WHAT TO PRODUCE :: Take the lines below between the one holding "## Senior Machine" and the one holding "## Professional Summary", inclusive, and copy them exactly. Add nothing.

[Items listed in a dataset]
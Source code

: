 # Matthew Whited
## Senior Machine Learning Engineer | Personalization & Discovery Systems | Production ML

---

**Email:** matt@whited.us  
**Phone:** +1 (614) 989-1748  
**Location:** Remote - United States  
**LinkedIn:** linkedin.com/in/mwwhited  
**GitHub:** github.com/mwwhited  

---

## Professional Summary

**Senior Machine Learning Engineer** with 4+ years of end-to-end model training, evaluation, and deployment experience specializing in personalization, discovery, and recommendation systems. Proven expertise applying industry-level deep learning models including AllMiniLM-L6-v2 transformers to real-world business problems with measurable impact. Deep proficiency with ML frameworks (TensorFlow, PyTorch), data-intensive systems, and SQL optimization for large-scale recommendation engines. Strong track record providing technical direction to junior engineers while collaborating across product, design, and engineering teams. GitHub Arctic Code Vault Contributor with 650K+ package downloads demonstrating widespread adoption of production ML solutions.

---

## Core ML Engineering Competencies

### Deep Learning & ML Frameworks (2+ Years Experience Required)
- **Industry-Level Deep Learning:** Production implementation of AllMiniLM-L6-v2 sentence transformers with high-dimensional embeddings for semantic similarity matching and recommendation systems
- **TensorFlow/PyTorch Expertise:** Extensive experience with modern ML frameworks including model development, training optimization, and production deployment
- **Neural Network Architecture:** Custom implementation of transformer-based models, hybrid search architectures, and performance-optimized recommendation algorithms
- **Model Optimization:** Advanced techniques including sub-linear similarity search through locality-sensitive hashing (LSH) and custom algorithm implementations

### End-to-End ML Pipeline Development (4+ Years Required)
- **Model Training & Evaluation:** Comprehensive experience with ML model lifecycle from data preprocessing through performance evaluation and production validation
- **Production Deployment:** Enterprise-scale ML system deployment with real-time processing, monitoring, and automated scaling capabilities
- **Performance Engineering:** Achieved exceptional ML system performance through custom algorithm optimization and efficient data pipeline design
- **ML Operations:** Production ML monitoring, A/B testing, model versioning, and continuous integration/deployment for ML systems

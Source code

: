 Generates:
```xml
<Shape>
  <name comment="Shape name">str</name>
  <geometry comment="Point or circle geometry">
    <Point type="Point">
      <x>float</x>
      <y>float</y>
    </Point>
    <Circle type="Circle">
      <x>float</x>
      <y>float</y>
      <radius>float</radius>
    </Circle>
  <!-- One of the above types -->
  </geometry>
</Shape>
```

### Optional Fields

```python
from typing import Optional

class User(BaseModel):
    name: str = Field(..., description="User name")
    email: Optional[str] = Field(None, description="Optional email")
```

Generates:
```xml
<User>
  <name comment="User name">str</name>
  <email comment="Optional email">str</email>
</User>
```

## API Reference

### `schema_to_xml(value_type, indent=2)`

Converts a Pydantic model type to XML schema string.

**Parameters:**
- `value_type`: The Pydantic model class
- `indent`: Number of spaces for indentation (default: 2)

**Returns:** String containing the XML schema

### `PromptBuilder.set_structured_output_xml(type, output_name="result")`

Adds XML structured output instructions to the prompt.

RESULT BELOW ::
## Senior Machine Learning Engineer | Personalization & Discovery Systems | Production ML

---

**Email:** matt@whited.us  
**Phone:** +1 (614) 989-1748  
**Location:** Remote - United States  
**LinkedIn:** linkedin.com/in/mwwhited  
**GitHub:** github.com/mwwhited  

---

## Professional Summary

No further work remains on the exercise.